Question

Let A =R -{3} and B=R -{1}. Consider the function $f:A\to B$ defined by $f\left(x\right)=\left(\frac{x-2}{x-3}\right)$ is f one-one and onto? Justify your answer.

Answer 1

Here, A=R-{3},B=R-{1}
and $f:A\to B$ is defined as $f\left(x\right)=\left(\frac{x-2}{x-3}\right)$
Let $x,y\in A$ such that f(x)=f(y)
$\Rightarrow \frac{x-2}{x-3}=\frac{y-2}{y-3}\Rightarrow (x-2)(y-3)=(y-2)(x-3)$
$\Rightarrow xy-3x-2y+6=xy-3y-2x+6\Rightarrow -3x-2y=-3y-2x\Rightarrow 3x-2x=3y-2y\Rightarrow x=y$
Therefore, f is one-one.
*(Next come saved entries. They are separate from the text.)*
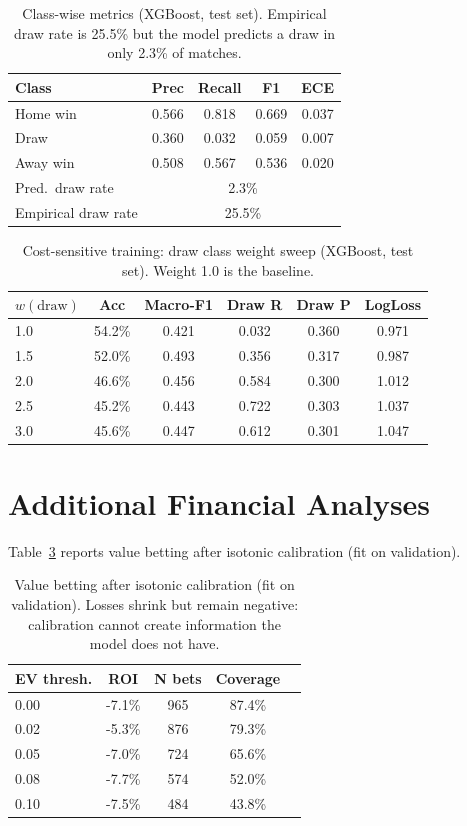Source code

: \documentclass[10pt]{article}
\begin{document}
\begin{table}[H]
\centering
\caption{Class-wise metrics (XGBoost, test set). Empirical draw rate is 25.5\%
but the model predicts a draw in only 2.3\% of matches.}
\label{tab:class}
\small
\begin{tabular}{lcccc}
\toprule
Class & Prec & Recall & F1 & ECE \\
\midrule
Home win & 0.566 & 0.818 & 0.669 & 0.037 \\
Draw & 0.360 & 0.032 & 0.059 & 0.007 \\
Away win & 0.508 & 0.567 & 0.536 & 0.020 \\
\midrule
Pred.\ draw rate & \multicolumn{4}{c}{2.3\%} \\
Empirical draw rate & \multicolumn{4}{c}{25.5\%} \\
\bottomrule
\end{tabular}
\end{table}

\begin{table}[H]
\centering
\caption{Cost-sensitive training: draw class weight sweep (XGBoost, test set).
Weight 1.0 is the baseline.}
\label{tab:cost}
\begin{tabular}{lccccc}
\toprule
$w(\mathrm{draw})$ & Acc & Macro-F1 & Draw R & Draw P & LogLoss \\
\midrule
1.0 & 54.2\% & 0.421 & 0.032 & 0.360 & 0.971 \\
1.5 & 52.0\% & 0.493 & 0.356 & 0.317 & 0.987 \\
2.0 & 46.6\% & 0.456 & 0.584 & 0.300 & 1.012 \\
2.5 & 45.2\% & 0.443 & 0.722 & 0.303 & 1.037 \\
3.0 & 45.6\% & 0.447 & 0.612 & 0.301 & 1.047 \\
\bottomrule
\end{tabular}
\end{table}

\section{Additional Financial Analyses}
\label{app:financial}
Table~\ref{tab:isoton} reports value betting after isotonic calibration (fit on
validation).

\begin{table}[H]
\centering
\caption{Value betting after isotonic calibration (fit on validation). Losses
shrink but remain negative: calibration cannot create information the model
does not have.}
\label{tab:isoton}
\small
\begin{tabular}{lcccc}
\toprule
EV thresh. & ROI & N bets & Coverage \\
\midrule
0.00 & -7.1\% & 965 & 87.4\% \\
0.02 & -5.3\% & 876 & 79.3\% \\
0.05 & -7.0\% & 724 & 65.6\% \\
0.08 & -7.7\% & 574 & 52.0\% \\
0.10 & -7.5\% & 484 & 43.8\% \\
\bottomrule
\end{tabular}
\end{table}
\end{document}
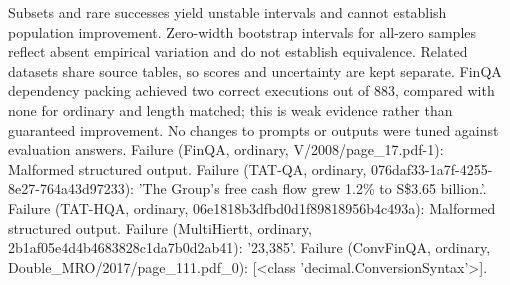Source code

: Subsets and rare successes yield unstable intervals and cannot establish population improvement. Zero-width bootstrap intervals for all-zero samples reflect absent empirical variation and do not establish equivalence. Related datasets share source tables, so scores and uncertainty are kept separate. FinQA dependency packing achieved two correct executions out of 883, compared with none for ordinary and length matched; this is weak evidence rather than guaranteed improvement. No changes to prompts or outputs were tuned against evaluation answers.
Failure (FinQA, ordinary, V/2008/page\_17.pdf-1): Malformed structured output.
Failure (TAT-QA, ordinary, 076daf33-1a7f-4255-8e27-764a43d97233): 'The Group’s free cash flow grew 1.2\% to S\$3.65 billion.'.
Failure (TAT-HQA, ordinary, 06e1818b3dfbd0d1f89818956b4c493a): Malformed structured output.
Failure (MultiHiertt, ordinary, 2b1af05e4d4b4683828c1da7b0d2ab41): '23,385'.
Failure (ConvFinQA, ordinary, Double\_MRO/2017/page\_111.pdf\_0): [<class 'decimal.ConversionSyntax'>].
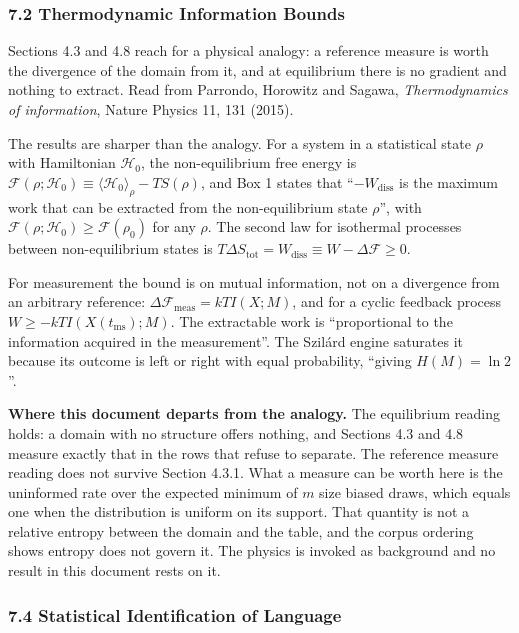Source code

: \subsubsection{7.2 Thermodynamic Information Bounds}

Sections 4.3 and 4.8 reach for a physical analogy: a reference measure is worth the divergence of the domain from it, and at equilibrium there is no gradient and nothing to extract. Read from Parrondo, Horowitz and Sagawa, \emph{Thermodynamics of information}, Nature Physics 11, 131 (2015).

The results are sharper than the analogy. For a system in a statistical state \(\rho\) with Hamiltonian \(\mathcal{H}_0\), the non-equilibrium free energy is \(\mathcal{F}(\rho;\mathcal{H}_0) \equiv \langle \mathcal{H}_0\rangle_\rho - TS(\rho)\), and Box 1 states that ``\(-W_{\text{diss}}\) is the maximum work that can be extracted from the non-equilibrium state \(\rho\)'', with \(\mathcal{F}(\rho;\mathcal{H}_0) \ge \mathcal{F}(\rho_0)\) for any \(\rho\). The second law for isothermal processes between non-equilibrium states is \(T\Delta S_{\text{tot}} = W_{\text{diss}} \equiv W - \Delta\mathcal{F} \ge 0\).

For measurement the bound is on mutual information, not on a divergence from an arbitrary reference: \(\Delta \mathcal{F}_{\text{meas}} = kTI(X;M)\), and for a cyclic feedback process \(W \ge -kTI(X(t_{\text{ms}});M)\). The extractable work is ``proportional to the information acquired in the measurement''. The Szilárd engine saturates it because its outcome is left or right with equal probability, ``giving \(H(M) = \ln 2\)''.

\noindent\textbf{Where this document departs from the analogy.} The equilibrium reading holds: a domain with no structure offers nothing, and Sections 4.3 and 4.8 measure exactly that in the rows that refuse to separate. The reference measure reading does not survive Section 4.3.1. What a measure can be worth here is the uninformed rate over the expected minimum of \(m\) size biased draws, which equals one when the distribution is uniform on its support. That quantity is not a relative entropy between the domain and the table, and the corpus ordering shows entropy does not govern it. The physics is invoked as background and no result in this document rests on it.

\subsubsection{7.4 Statistical Identification of Language}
Let $y\in B$ =R -{1}.Then, $y\ne 1$
The function f is onto if there exists x in A such that f(x)=y.
Now, f(x)=y.
$\Rightarrow \frac{x-2}{x-3}=y\Rightarrow x-2=xy-3y\Rightarrow x(1-y)=-3y+2\Rightarrow x=\frac{2-3y}{1-y}\in A[y\ne 1]$
Thus, for any $y\in B$, there exists $\frac{2-3y}{1-y}\in A$ such that

$f\left(\frac{2-3y}{1-y}\right)=\frac{\left(\frac{2-3y}{1-y}\right)-2}{\left(\frac{2-3y}{1-y}\right)-3}=\frac{2-3y-2+2y}{2-3y-3+3y}=\frac{-y}{-1}=y$
Therefore, f is onto. Hence, function f is one-one and onto.